UX, according to Gartner is “the competitive battlefield,” and a key source of competitive advantage for enterprises. Technology is central to such UX, to create personalized experiences for the customer. Marketers increasingly rely on analytic tools to pull in data related to the customer from various sources, including the in-house CRM, social media accounts, and more, to predict customer preferences, and position their engagement. Likewise, they reply on various tech tools to decide on the timing, channel, and content of each engagement with the customer.
Marketers also have a central role managing the content management suite (CMS). The bulk of the content an enterprise generates is aimed at satiating customer wants and preferences, which is again the marketer’s forte.
Marketers as such have a direct stake in several of the key customer facing touchpoints, be it the e-commece suite, customer-facing apps, digital kiosks, or others.
Read: Contextual Marketing – Building Experiences with Sitecore Cloud
Managing Complexity
Enterprises are saddled with complexities brought about by multiple customer segments, an increasingly fragmented media space, and multiple distribution channels. The CMO is again at the forefront of managing such complexity. Analytics is crucial to ensure the collection and analysis of data needed to make good decisions on which channels to adopt, which segment to cater, and to make other critical trade-offs. The investment in technology is often tied to such decisions.
Enterprises need to integrate different channels, to facilitate a seamless experience for customers across channels. For instance, retailers have a pressing need to integrate kiosks with their physical brick-and-mortar stores, and also sync different web-based channels. The role of the CMO is critical to identify which channels to focus on, and how to forge an integration to offer a seamless experience and delight the customer.
The fragmented digital marketplace also poses a challenge of what channel to invest in.
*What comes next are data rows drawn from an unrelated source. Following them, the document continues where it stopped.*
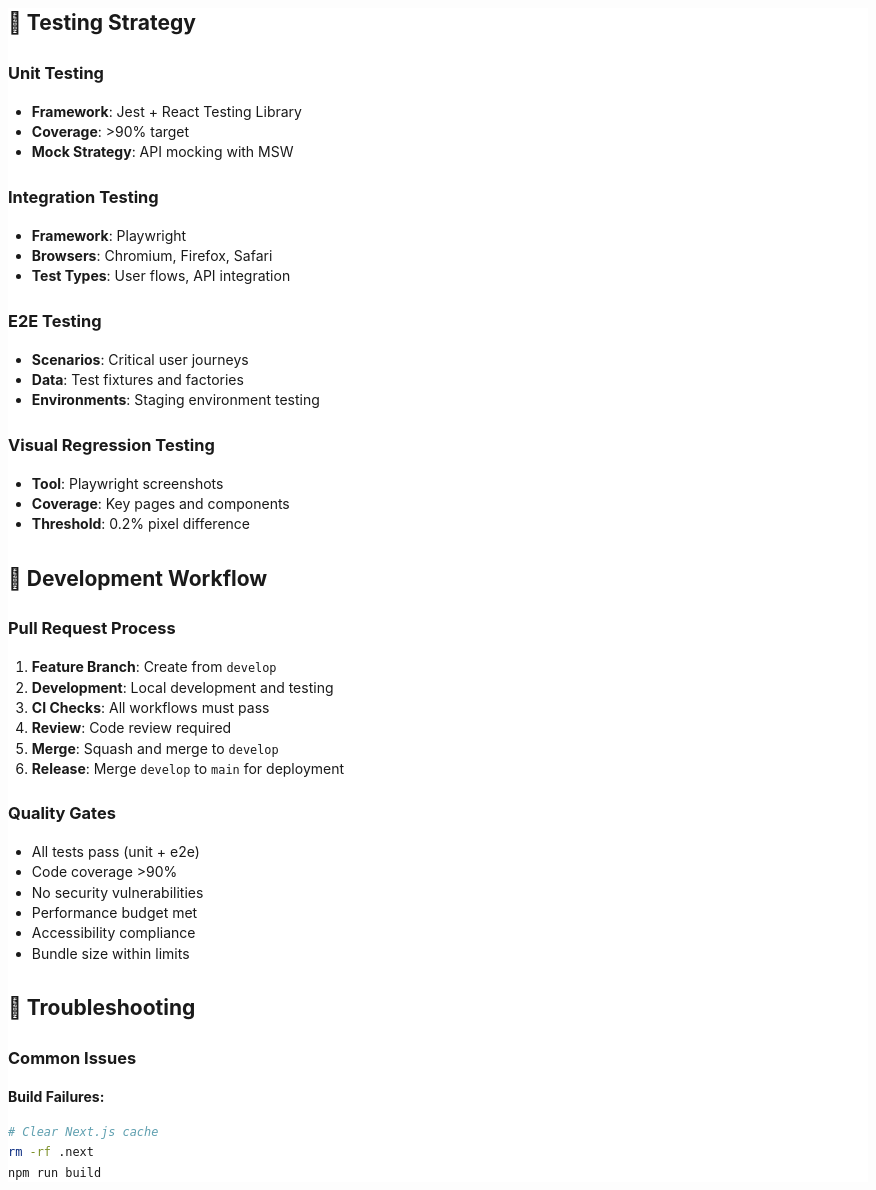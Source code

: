 ## 🧪 Testing Strategy

### Unit Testing
- **Framework**: Jest + React Testing Library
- **Coverage**: >90% target
- **Mock Strategy**: API mocking with MSW

### Integration Testing
- **Framework**: Playwright
- **Browsers**: Chromium, Firefox, Safari
- **Test Types**: User flows, API integration

### E2E Testing
- **Scenarios**: Critical user journeys
- **Data**: Test fixtures and factories
- **Environments**: Staging environment testing

### Visual Regression Testing
- **Tool**: Playwright screenshots
- **Coverage**: Key pages and components
- **Threshold**: 0.2% pixel difference

## 🔧 Development Workflow

### Pull Request Process
1. **Feature Branch**: Create from `develop`
2. **Development**: Local development and testing
3. **CI Checks**: All workflows must pass
4. **Review**: Code review required
5. **Merge**: Squash and merge to `develop`
6. **Release**: Merge `develop` to `main` for deployment

### Quality Gates
- All tests pass (unit + e2e)
- Code coverage >90%
- No security vulnerabilities
- Performance budget met
- Accessibility compliance
- Bundle size within limits

## 🐛 Troubleshooting

### Common Issues

**Build Failures:**
```bash
# Clear Next.js cache
rm -rf .next
npm run build
```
Many new media may seem promising and tempting, but may not scale enough to yield returns. The decision on whether to invest in a new channel needs to be taken by the CMO, keeping in mind the extent to which customers are likely to patronize the channel.
The role of the CIO in such a scheme of things is increasingly becoming advisory, to assist the CMO and CFO on the technical front, and finally implement the decisions made by the CMO.
CMOs Win the Perception Battle
Last but not the least the CMO and the team of marketers trump the CIO and the team of techies on the perception battle.
About 70% of CFOs, who hold the purse-strings, perceive technology is not providing business benefits. Only 33% of CFOs understand technology is a strategic driver of business performance, and just 8% of CFOs see IT as a key contributor to the enterprise’s competitive position. Since IT is widely seen as a cost center, and worse, as naysayers, driven more by process than business need, CIOs are less likely to gain support for new initiatives. On the other hand, both CFOs and CMOs are on the same page, and both speak the language of Return on Investment. Both understand the importance of the ends justifying the means, and the fact that performance of a solution will be measured over the lifespan of a project. As such, the CMO is in a better position to get tech projects approved.
In such a state of affairs, the CMO is often seen as the natural candidate to herald the changes reflecting the evolving customer needs. The fact that technology is central to such change shifts the ground from under the CIOs feet.
Successful businesses change and evolve over time, responding to market and other macro-level conditions. Successful businesses also value teamwork, rather than ply turf wars. The need of the hour is a strategic alliance of a marketing-savvy CIO and a tech-savvy CMO.